ACTION ITEM: Copy exactly the lines from the one containing "геологической информации в" through the last line of the records, both included, and nothing more.

RECORDS TO PROCESS:
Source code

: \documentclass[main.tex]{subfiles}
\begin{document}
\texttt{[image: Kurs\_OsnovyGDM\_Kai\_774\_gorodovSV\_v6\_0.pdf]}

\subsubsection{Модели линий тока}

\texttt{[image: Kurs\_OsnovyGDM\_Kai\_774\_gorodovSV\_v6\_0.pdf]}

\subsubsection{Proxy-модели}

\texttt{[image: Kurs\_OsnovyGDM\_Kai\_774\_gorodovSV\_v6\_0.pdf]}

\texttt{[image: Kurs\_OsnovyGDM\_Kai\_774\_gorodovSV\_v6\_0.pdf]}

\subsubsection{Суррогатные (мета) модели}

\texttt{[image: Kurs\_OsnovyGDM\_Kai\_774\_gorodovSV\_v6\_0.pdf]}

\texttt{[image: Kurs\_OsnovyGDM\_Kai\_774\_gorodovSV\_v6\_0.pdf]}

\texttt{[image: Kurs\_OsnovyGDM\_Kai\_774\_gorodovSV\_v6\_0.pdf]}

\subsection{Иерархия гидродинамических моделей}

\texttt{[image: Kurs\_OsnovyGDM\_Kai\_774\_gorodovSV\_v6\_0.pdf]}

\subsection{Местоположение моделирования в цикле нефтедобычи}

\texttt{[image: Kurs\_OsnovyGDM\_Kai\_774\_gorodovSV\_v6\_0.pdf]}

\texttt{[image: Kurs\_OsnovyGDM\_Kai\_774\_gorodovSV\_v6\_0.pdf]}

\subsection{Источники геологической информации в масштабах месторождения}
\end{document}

RESPONSE TO THE TASK:
\subsection{Источники геологической информации в масштабах месторождения}
\end{document}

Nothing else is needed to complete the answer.